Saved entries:
+ + + + +

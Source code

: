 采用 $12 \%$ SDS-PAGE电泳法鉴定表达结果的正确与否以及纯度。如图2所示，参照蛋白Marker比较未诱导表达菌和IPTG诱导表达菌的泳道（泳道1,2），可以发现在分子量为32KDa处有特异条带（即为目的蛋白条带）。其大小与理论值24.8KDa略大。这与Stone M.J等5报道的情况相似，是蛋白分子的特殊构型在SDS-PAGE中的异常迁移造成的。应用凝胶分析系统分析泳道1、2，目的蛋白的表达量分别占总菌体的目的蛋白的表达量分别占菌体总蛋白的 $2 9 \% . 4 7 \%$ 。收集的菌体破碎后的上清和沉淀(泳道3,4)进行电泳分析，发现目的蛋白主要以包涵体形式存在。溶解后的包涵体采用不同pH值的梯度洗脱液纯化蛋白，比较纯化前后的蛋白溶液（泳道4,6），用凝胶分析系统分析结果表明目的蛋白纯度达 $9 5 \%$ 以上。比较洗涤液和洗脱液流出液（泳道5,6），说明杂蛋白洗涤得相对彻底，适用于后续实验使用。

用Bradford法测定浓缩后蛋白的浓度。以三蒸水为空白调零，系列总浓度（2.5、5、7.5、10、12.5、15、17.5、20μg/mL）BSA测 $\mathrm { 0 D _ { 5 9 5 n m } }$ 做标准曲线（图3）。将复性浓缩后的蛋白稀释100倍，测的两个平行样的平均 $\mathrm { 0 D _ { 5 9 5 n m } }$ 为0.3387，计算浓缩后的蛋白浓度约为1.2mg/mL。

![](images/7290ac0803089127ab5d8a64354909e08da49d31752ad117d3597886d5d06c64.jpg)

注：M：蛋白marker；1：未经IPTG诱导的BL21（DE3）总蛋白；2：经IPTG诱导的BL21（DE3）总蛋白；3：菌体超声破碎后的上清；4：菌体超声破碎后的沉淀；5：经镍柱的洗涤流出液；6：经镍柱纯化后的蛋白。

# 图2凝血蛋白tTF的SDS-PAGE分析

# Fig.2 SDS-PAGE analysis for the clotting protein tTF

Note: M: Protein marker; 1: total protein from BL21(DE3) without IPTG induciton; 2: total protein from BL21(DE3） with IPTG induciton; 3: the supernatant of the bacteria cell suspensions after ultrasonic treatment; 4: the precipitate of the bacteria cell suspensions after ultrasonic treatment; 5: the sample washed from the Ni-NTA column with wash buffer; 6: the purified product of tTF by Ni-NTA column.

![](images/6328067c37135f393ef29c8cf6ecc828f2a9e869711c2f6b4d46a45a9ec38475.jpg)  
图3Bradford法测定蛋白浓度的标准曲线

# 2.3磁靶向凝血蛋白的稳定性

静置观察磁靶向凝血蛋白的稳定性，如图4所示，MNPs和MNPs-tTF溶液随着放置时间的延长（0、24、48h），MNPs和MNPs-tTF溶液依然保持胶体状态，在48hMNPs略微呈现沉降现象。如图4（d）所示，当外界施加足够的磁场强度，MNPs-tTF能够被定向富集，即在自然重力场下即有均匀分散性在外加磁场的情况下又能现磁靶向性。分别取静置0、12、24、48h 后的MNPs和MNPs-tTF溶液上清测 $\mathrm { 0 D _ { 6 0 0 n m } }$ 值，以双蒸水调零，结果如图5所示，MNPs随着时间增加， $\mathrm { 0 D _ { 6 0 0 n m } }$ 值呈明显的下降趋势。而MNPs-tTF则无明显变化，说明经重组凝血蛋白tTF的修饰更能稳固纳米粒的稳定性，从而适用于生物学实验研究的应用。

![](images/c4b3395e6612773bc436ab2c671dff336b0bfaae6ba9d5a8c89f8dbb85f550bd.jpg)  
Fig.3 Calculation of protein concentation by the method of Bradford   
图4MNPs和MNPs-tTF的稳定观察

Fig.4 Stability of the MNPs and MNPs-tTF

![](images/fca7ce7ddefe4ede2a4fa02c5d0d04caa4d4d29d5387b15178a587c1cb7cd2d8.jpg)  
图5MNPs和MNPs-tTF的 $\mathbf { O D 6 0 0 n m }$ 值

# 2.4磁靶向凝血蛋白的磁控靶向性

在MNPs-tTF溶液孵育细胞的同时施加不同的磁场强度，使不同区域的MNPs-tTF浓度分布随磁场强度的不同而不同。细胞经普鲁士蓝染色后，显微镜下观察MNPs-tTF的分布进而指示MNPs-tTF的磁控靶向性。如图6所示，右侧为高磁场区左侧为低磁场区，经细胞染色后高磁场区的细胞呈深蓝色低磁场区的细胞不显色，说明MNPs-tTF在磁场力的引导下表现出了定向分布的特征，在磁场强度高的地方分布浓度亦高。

+ + + + +

Task statement — Each line, beginning at the one that contains "# 2.4磁靶向凝血蛋白的磁控靶向性" and continuing through the end of the records, must be written out exactly, first and last included.

Answer area —
# 2.4磁靶向凝血蛋白的磁控靶向性

在MNPs-tTF溶液孵育细胞的同时施加不同的磁场强度，使不同区域的MNPs-tTF浓度分布随磁场强度的不同而不同。细胞经普鲁士蓝染色后，显微镜下观察MNPs-tTF的分布进而指示MNPs-tTF的磁控靶向性。如图6所示，右侧为高磁场区左侧为低磁场区，经细胞染色后高磁场区的细胞呈深蓝色低磁场区的细胞不显色，说明MNPs-tTF在磁场力的引导下表现出了定向分布的特征，在磁场强度高的地方分布浓度亦高。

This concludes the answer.